_Provided data:_
Start of Block

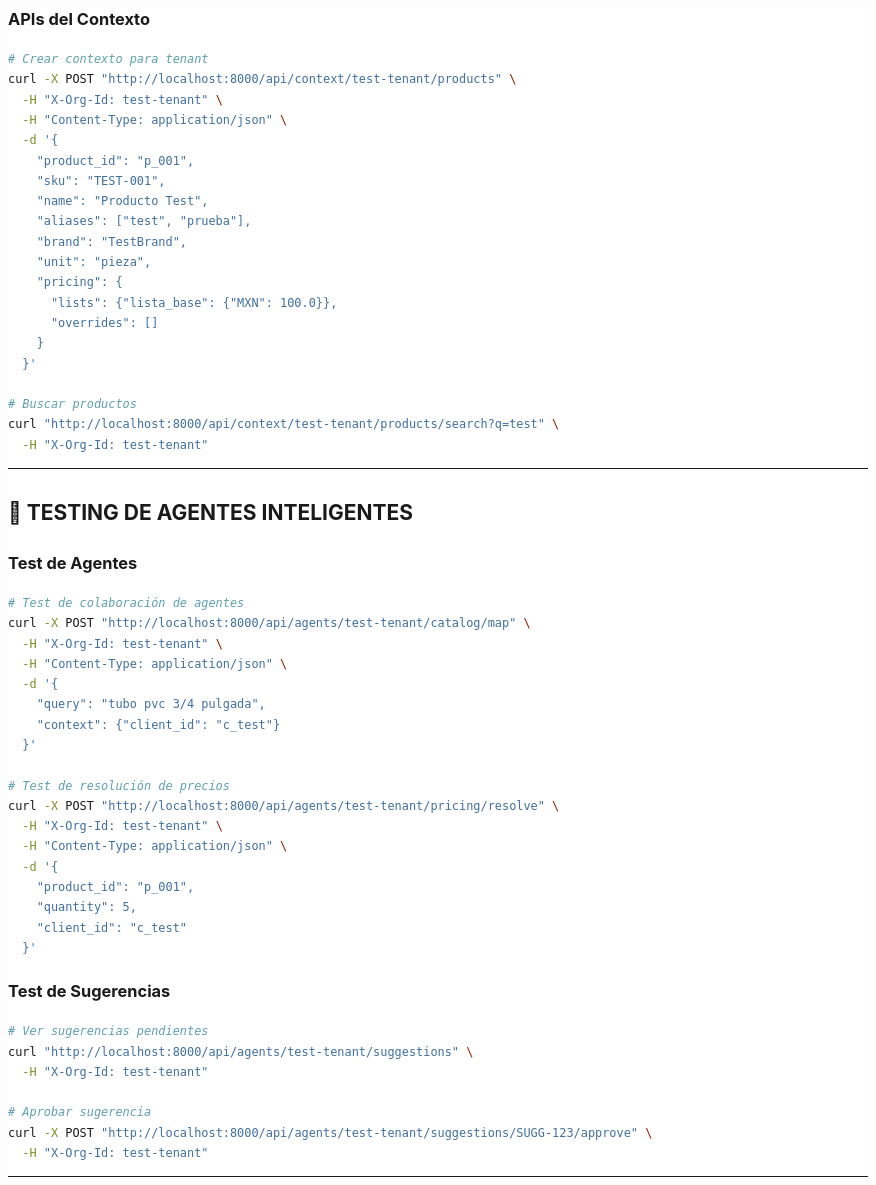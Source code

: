 ### APIs del Contexto
```bash
# Crear contexto para tenant
curl -X POST "http://localhost:8000/api/context/test-tenant/products" \
  -H "X-Org-Id: test-tenant" \
  -H "Content-Type: application/json" \
  -d '{
    "product_id": "p_001",
    "sku": "TEST-001",
    "name": "Producto Test",
    "aliases": ["test", "prueba"],
    "brand": "TestBrand",
    "unit": "pieza",
    "pricing": {
      "lists": {"lista_base": {"MXN": 100.0}},
      "overrides": []
    }
  }'

# Buscar productos
curl "http://localhost:8000/api/context/test-tenant/products/search?q=test" \
  -H "X-Org-Id: test-tenant"
```

---

## 🤖 **TESTING DE AGENTES INTELIGENTES**

### Test de Agentes
```bash
# Test de colaboración de agentes
curl -X POST "http://localhost:8000/api/agents/test-tenant/catalog/map" \
  -H "X-Org-Id: test-tenant" \
  -H "Content-Type: application/json" \
  -d '{
    "query": "tubo pvc 3/4 pulgada",
    "context": {"client_id": "c_test"}
  }'

# Test de resolución de precios
curl -X POST "http://localhost:8000/api/agents/test-tenant/pricing/resolve" \
  -H "X-Org-Id: test-tenant" \
  -H "Content-Type: application/json" \
  -d '{
    "product_id": "p_001",
    "quantity": 5,
    "client_id": "c_test"
  }'
```

### Test de Sugerencias
```bash
# Ver sugerencias pendientes
curl "http://localhost:8000/api/agents/test-tenant/suggestions" \
  -H "X-Org-Id: test-tenant"

# Aprobar sugerencia
curl -X POST "http://localhost:8000/api/agents/test-tenant/suggestions/SUGG-123/approve" \
  -H "X-Org-Id: test-tenant"
```

---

End of Block

_Task details:_
Your copy of the data above should match it exactly, apart from the images.

_Output of the task:_
Source code

: ### APIs del Contexto
```bash
# Crear contexto para tenant
curl -X POST "http://localhost:8000/api/context/test-tenant/products" \
  -H "X-Org-Id: test-tenant" \
  -H "Content-Type: application/json" \
  -d '{
    "product_id": "p_001",
    "sku": "TEST-001",
    "name": "Producto Test",
    "aliases": ["test", "prueba"],
    "brand": "TestBrand",
    "unit": "pieza",
    "pricing": {
      "lists": {"lista_base": {"MXN": 100.0}},
      "overrides": []
    }
  }'

# Buscar productos
curl "http://localhost:8000/api/context/test-tenant/products/search?q=test" \
  -H "X-Org-Id: test-tenant"
```

---

## 🤖 **TESTING DE AGENTES INTELIGENTES**

### Test de Agentes
```bash
# Test de colaboración de agentes
curl -X POST "http://localhost:8000/api/agents/test-tenant/catalog/map" \
  -H "X-Org-Id: test-tenant" \
  -H "Content-Type: application/json" \
  -d '{
    "query": "tubo pvc 3/4 pulgada",
    "context": {"client_id": "c_test"}
  }'

# Test de resolución de precios
curl -X POST "http://localhost:8000/api/agents/test-tenant/pricing/resolve" \
  -H "X-Org-Id: test-tenant" \
  -H "Content-Type: application/json" \
  -d '{
    "product_id": "p_001",
    "quantity": 5,
    "client_id": "c_test"
  }'
```

### Test de Sugerencias
```bash
# Ver sugerencias pendientes
curl "http://localhost:8000/api/agents/test-tenant/suggestions" \
  -H "X-Org-Id: test-tenant"

# Aprobar sugerencia
curl -X POST "http://localhost:8000/api/agents/test-tenant/suggestions/SUGG-123/approve" \
  -H "X-Org-Id: test-tenant"
```

---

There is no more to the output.